Bij het vooruitzicht op een zwijgzame avond rond het haardvuur, besloten we de boerderij te verlaten en terug te keren naar het dorpje. Ondanks het lage water wist Jack ons terug te brengen door het mangrovebos, waar hij zijn zwijgzaamheid verbrak. Jack was tot voor kort nog rechtenstudent, maar hij besloot zijn studie op te geven. De enige eer die voor hem nog te behalen was, bestond uit het bezitten van land. Hoewel hij erg graag studeerde, wist hij dat een baan als advocaat niet veel op zou leveren. Tenminste, als je niet corrupt wilde zijn. En dat is bijna onmogelijk in een land als het zijne. ‘Cambodia, Kingdom of Wonders, they say. But I’d say: Cambodia, Kingdom of Corruption.’
Jack was teleurgesteld in zijn land. Zijn vader had noodgedwongen zijn functie als secretaris-generaal moeten neerleggen. Een hoogwaardige positie binnen de Cambodjaanse overheid bekleden zonder corrupt te zijn, werd niet geaccepteerd. Daarop is hij als advocaat aan de slag gegaan en moest hij van 150 dollar per maand zijn gezin onderhouden. Omdat Jacks vader weigert zich te laten omkopen. Nee, Jack wilde zich niet inlaten met dat soort types. En in het koninkrijk der corruptie blijft er dan niet veel over dan je eigen stukje grond kopen om daar jackfruits te verbouwen.
We naderden Krong Koh Kong. In een boottochtje van een half uur was deze jongen van een zwijgzame gids met tegenzin, veranderd in een man die het vertrouwen in zijn land compleet verloren had. Toen we aanlegden, wees hij naar een mooi, groot wit gebouw aan de overkant van de straat. ‘Kijk’, zei hij, ‘daar woont de lokale bestuurder. Tientallen gezinnen zijn uit hun huizen verdreven, zodat hij daar zijn paleis kon bouwen.’ Jack lacht verbitterd. Blijkbaar realiseert hij het zich ook: zelfs op je eigen stukje boerengrond sta je machteloos.
Misschien kunnen we morgen maar beter van de stranden gaan genieten op het bosrijke Koh Kong Island, opperde ik. Jack begon te lachen. Van de zeven stranden waar onze Lonely Planet van repte, mag je er maar één bezoeken. En dat strand mag je niet verlaten om een wandeling op het eiland te maken, van het bos is immers weinig over. Die andere stranden gebruiken ze om de gekapte bomen te verschepen, zegt Jack. Gedesillusioneerd nemen we afscheid. Bij het hotel boeken we voor de volgende dag een taxi terug naar Sihanoukville, om ons te mengen tussen de zorgeloos feestende jongeren.

vrijdag 20 april 2012

Kop chai lai lai


Luang Namtha, 5 februari 2012

Bij ook maar de geringste interactie met de mensen van Laos, is de gedachte aan het Eurovisie Songfestival onvermijdelijk. Niet omdat de Laotianen in glitterpakjes over straat gaan of dol zijn op karaoke, nee, het zijn de continue bedankjes die zangerig aandoen. Kop chai, kop chai lai lai, al bij een groet of glimlach krijg je vrolijk een dankjewel.

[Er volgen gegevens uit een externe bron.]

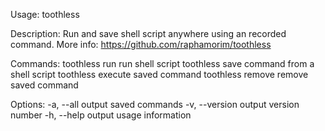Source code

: 
Usage: toothless <command>

Description: Run and save shell script anywhere using an recorded command.
More info: https://github.com/raphamorim/toothless

Commands:
 toothless run <path>                run shell script
 toothless <command name> <path>     save command from a shell script
 toothless <command name>            execute saved command
 toothless remove <command name>     remove saved command

Options:
 -a, --all             output saved commands
 -v, --version         output version number
 -h, --help            output usage information
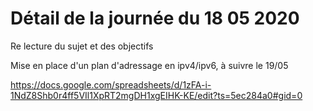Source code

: # Détail de la journée du 18 05 2020


Re lecture du sujet et des objectifs

Mise en place d'un plan d'adressage en ipv4/ipv6, à suivre le 19/05

https://docs.google.com/spreadsheets/d/1zFA-i-1NdZ8Shb0r4ff5VIl1XpRT2mgDH1xgEIHK-KE/edit?ts=5ec284a0#gid=0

Waar we al deze goedaardigheid en vrolijkheid aan te danken hebben, is me een raadsel. Makkelijk hebben de Laotianen het niet als een van de armste landen ter wereld. Een land waar de mensen nog staan te juichen als er een nieuwe weg wordt aangelegd, dankbaar voor de rubberplantages die ze dankzij de weg kunnen exploiteren. Dankbaar voor het kleine beetje rijkdom dat ze vergaren met hulp van de Chinezen.
Want het zijn de Chinezen die maar al te graag naar Laos komen om ‘voor de bevolking’ een weg aan te leggen. Van de regering krijgen ze een vrijbrief om het gebied waar de weg doorheen loopt te ontdoen van haar natuurlijke hulpbronnen, in ruil voor ontwikkeling.

Die Chinese invloed werd pijnlijk duidelijk in het noordelijke plaatsje Luang Namtha, geroemd om zijn ecotoerisme. Vol enthousiasme werd een tweedaagse trip geboekt. De eerste dag zouden we per kajak naar ons kamp varen, over de door jungle omringde rivier. Waar aan de ene oever de jungle inderdaad welig tierde, werd de rust verstoord door het gebrul van graafmachines aan de andere kant. De grens van het Nationale Park werd nu niet alleen door de rivier gemarkeerd, maar ook door een gloednieuwe Chinese weg.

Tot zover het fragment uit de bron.